Display individual events on zoomed-in timeline density graph
Describe the bug When sending (scalar) values via the send_columns the timeline might stop showing individual points and only a line. Logging the same values using set_time_seconds and log Scalar will show these.
To Reproduce
import rerun as rr
import numpy as np
rr.init('test',spawn=True)
times = np.linspace(0,1,10000)
y = np.random.rand(len(times))
rr.send_columns(
f'myval',
times=[rr.TimeSecondsColumn("sensor_time", times)],
components=[rr.components.ScalarBatch(y)],
)
# And now the same using normal logcalls
for i,t in enumerate(times):
rr.set_time_seconds('sensor_time',t)
rr.log('anotherval', rr.Scalar(y[i]))
Expected behavior I expect the timeline to look the same as with normal log calls
Screenshots Would love to, but seems like I can't upload screenshots
Desktop (please complete the following information): Windows 11 23H2
Rerun version rerun_py 0.18.0-alpha.1+dev [rustc 1.76.0 (07dca489a 2024-02-04), LLVM 17.0.6] x86_64-pc-windows-msvc main 9e50d2c, built 2024-08-14T13:15:39Z
This is because of an early-out in crates/viewer/re_time_panel/src/data_density_graph.rs.
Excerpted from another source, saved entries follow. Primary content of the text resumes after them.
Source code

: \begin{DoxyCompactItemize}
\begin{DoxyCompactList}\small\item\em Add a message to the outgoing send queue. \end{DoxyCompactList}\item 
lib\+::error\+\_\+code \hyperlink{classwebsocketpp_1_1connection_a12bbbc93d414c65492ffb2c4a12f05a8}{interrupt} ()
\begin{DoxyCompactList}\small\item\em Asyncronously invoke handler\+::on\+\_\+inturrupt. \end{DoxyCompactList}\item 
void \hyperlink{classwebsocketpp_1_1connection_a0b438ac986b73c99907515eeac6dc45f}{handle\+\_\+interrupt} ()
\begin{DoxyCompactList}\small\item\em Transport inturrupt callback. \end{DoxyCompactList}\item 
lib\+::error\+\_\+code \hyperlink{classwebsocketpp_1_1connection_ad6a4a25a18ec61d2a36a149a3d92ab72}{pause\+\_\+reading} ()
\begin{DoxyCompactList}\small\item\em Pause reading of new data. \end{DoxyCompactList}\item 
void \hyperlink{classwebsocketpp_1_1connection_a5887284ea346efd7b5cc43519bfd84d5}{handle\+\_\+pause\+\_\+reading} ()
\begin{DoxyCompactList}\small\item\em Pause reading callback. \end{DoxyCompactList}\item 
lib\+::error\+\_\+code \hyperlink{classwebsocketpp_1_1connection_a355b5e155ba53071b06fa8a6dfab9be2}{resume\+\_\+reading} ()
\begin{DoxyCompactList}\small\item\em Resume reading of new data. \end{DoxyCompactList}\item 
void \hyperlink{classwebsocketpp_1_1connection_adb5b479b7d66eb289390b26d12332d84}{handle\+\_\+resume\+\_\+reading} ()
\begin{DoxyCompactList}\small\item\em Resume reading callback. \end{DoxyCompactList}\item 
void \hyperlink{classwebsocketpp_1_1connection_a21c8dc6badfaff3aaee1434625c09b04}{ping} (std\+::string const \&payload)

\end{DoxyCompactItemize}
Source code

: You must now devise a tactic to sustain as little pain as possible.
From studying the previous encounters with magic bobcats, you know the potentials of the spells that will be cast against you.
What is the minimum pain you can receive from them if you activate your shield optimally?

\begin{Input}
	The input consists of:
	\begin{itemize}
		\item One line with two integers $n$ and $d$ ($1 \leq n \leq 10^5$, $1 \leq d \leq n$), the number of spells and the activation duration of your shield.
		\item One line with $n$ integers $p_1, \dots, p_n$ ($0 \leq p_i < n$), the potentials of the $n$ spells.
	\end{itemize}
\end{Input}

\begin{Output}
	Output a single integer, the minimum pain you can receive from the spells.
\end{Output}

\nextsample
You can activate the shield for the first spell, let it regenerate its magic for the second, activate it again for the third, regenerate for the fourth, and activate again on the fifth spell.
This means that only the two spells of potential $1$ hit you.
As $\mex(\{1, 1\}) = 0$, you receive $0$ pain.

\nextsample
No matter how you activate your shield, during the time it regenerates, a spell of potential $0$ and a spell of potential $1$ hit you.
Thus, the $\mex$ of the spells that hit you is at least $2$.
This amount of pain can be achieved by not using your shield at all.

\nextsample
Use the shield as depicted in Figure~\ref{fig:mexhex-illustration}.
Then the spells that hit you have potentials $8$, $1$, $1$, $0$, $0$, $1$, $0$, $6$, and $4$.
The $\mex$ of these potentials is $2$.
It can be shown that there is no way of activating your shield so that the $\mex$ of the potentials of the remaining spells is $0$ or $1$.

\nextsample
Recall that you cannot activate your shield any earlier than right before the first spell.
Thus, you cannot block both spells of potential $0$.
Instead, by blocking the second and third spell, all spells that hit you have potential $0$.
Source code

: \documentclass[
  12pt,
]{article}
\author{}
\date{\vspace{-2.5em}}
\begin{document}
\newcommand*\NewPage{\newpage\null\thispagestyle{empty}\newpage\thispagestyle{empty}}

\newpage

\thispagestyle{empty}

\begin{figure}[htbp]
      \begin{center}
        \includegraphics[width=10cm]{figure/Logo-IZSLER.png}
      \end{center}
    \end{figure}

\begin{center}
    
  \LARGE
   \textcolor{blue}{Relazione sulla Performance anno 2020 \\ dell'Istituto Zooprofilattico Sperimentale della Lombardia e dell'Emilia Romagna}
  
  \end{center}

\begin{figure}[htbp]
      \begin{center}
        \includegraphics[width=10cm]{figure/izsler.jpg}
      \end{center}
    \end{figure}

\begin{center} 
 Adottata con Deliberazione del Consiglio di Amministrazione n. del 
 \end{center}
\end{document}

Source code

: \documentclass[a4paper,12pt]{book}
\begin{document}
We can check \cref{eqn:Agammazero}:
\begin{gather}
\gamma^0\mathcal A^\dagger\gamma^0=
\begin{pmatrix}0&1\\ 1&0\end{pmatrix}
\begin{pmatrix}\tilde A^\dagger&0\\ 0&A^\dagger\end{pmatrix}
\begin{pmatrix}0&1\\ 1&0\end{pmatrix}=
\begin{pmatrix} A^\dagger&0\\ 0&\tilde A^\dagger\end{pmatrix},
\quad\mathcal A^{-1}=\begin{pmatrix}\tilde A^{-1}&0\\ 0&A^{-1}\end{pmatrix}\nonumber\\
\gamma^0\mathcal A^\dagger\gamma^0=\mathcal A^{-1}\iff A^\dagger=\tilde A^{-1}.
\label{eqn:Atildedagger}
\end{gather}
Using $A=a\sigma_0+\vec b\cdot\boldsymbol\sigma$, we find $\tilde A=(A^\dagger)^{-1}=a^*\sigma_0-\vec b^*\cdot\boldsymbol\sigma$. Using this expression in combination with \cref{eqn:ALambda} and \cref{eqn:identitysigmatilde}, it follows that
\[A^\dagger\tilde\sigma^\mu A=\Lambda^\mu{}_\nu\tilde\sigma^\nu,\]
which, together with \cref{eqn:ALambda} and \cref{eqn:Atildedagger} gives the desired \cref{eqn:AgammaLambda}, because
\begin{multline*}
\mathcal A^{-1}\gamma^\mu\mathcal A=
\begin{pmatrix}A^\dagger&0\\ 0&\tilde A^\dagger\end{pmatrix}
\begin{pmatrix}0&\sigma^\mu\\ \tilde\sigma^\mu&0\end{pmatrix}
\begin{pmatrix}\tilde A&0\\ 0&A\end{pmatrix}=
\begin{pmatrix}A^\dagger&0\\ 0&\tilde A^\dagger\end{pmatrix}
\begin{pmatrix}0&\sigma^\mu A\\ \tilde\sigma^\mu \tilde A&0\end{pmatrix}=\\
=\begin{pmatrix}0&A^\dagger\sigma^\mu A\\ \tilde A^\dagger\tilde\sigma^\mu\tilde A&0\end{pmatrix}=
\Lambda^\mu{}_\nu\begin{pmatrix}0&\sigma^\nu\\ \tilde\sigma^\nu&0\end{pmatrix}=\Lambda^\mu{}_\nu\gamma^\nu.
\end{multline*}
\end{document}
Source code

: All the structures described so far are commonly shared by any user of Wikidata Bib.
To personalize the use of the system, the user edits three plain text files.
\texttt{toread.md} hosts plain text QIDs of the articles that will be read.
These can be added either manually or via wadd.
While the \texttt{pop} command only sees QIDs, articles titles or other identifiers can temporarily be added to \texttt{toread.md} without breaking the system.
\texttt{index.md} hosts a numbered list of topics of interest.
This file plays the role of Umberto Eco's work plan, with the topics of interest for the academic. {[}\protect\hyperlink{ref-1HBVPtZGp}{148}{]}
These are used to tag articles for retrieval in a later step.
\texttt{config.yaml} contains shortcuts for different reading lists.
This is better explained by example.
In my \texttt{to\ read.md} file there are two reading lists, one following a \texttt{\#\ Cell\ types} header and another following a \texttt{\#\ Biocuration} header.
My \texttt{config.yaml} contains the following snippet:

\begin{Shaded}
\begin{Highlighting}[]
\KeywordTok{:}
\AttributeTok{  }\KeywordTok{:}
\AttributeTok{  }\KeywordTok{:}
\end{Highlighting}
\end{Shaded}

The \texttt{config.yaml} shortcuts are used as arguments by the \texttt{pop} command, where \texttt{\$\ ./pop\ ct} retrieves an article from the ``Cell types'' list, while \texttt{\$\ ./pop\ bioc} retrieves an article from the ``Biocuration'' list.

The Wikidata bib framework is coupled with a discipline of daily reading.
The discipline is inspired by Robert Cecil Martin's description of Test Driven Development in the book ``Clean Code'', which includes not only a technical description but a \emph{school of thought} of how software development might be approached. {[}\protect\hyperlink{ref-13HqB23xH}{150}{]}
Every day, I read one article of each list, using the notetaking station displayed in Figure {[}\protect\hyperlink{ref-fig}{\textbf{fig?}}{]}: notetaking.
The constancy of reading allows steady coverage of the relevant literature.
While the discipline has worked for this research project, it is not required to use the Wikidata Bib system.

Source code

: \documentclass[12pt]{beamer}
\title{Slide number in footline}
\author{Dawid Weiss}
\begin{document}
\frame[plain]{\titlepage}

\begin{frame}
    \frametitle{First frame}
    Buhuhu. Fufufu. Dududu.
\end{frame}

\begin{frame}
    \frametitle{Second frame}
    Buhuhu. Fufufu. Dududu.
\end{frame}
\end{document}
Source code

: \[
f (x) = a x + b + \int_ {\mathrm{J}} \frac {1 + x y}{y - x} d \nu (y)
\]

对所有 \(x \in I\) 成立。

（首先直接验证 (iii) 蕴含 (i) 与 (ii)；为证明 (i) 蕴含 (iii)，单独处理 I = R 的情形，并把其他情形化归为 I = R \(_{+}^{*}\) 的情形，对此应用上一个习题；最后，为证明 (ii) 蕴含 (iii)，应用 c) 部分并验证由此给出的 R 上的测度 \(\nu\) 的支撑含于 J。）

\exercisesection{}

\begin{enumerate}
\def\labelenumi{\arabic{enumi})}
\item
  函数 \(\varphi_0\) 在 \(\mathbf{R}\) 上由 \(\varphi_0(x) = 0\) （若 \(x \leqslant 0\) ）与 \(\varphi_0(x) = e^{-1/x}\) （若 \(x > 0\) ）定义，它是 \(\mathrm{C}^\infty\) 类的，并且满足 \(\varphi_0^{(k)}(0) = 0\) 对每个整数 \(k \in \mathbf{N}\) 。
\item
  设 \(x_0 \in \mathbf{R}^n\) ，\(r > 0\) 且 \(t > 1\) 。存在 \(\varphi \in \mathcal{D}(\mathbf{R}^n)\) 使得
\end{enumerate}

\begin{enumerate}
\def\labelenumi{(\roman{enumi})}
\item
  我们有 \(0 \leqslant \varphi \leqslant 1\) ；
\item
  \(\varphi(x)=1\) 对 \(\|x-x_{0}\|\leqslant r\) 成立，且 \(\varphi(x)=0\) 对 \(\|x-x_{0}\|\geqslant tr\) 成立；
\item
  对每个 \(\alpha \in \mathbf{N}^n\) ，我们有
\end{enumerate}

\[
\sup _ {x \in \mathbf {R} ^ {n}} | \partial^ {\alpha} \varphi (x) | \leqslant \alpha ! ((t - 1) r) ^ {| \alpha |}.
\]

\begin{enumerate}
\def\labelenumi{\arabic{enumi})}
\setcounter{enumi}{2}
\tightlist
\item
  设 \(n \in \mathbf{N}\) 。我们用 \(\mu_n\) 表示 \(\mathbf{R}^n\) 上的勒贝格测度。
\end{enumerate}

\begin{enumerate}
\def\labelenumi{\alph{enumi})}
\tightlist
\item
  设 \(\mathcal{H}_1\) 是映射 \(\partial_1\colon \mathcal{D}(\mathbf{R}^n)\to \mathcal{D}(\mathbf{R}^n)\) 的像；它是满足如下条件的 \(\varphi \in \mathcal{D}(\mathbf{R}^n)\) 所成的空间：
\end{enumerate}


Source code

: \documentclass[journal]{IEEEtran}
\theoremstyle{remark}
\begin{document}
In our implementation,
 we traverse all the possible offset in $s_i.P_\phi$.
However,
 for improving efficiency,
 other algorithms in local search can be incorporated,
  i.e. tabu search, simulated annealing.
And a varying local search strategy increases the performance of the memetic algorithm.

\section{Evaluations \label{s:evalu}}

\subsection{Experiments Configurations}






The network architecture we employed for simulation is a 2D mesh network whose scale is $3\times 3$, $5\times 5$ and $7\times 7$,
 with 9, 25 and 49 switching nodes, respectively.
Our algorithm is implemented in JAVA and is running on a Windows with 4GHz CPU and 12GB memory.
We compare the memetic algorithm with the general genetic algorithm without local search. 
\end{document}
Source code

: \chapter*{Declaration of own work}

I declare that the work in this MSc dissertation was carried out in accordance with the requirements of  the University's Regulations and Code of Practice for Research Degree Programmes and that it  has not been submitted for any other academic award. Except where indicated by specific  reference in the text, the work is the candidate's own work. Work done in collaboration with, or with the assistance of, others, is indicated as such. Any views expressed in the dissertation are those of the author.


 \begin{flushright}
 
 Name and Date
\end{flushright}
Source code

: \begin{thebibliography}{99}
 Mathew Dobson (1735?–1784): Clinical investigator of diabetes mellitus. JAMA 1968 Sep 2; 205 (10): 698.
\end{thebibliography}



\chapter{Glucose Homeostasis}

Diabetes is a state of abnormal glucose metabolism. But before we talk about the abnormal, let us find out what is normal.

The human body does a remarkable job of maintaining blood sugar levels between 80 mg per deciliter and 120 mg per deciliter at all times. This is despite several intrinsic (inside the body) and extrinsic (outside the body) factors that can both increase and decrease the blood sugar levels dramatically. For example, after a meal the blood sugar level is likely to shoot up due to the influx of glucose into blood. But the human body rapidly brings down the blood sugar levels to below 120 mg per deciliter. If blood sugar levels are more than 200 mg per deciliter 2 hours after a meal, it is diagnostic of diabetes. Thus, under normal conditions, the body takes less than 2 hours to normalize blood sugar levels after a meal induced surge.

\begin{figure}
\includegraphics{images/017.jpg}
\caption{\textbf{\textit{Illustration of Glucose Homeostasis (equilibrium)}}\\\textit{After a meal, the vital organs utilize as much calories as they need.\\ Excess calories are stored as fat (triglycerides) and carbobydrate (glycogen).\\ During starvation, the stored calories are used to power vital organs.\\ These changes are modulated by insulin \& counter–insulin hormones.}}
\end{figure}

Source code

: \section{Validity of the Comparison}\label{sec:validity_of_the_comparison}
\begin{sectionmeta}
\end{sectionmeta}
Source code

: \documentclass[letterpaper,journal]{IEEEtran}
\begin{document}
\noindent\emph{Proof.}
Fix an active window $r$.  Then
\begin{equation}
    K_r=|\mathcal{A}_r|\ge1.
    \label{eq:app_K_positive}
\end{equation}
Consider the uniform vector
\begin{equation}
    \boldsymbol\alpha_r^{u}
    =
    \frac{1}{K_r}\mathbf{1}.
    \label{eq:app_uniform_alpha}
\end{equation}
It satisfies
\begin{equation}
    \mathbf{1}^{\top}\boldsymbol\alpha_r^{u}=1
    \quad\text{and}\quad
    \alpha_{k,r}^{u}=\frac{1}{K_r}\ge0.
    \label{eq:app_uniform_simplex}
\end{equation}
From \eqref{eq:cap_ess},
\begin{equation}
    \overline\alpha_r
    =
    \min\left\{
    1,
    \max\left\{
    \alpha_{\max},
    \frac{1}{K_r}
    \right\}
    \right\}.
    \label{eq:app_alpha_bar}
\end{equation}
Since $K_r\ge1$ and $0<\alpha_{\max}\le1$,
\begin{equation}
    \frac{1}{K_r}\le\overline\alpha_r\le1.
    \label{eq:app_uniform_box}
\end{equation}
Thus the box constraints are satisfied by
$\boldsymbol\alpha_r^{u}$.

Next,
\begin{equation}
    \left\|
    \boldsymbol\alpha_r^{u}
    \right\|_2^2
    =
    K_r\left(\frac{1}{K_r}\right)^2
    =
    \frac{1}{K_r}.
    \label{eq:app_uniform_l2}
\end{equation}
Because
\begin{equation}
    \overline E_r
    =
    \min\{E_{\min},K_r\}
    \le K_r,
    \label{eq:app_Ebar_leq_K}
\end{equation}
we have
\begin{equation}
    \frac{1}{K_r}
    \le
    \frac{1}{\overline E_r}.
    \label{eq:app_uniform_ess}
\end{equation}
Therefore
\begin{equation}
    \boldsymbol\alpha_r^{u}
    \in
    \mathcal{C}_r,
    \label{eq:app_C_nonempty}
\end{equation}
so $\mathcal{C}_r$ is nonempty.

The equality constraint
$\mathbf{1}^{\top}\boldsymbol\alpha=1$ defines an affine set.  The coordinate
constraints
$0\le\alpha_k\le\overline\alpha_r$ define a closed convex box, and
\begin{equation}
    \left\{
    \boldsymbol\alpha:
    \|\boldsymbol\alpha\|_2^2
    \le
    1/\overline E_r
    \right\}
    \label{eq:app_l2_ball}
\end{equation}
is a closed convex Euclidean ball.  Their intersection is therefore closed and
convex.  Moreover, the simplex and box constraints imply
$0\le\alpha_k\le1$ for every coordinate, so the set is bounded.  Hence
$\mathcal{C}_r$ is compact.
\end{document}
For sorted chunks we should do a range-query when zooming in
We recently changed how the timeline retrieves the data used to render those density graphs to be done on demand in the UI, which resulted in a large improvement in ingestion times. But because we're now doing more a bit more work on each frame, we no longer render individual time points at all times, instead we only render individual points if the total number of events within the chunk is under a threshold. With 10000 individual events in a single chunk, you're exactly at that threshold:
https://github.com/rerun-io/rerun/blob/main/crates/viewer/re_time_panel/src/data_density_graph.rs#L478
We could perform a range query of the visible time range for each sorted chunk, and then test that against the threshold, instead of the full chunk as we're currently doing. With that, zooming in on a large sorted chunk would still display individual events.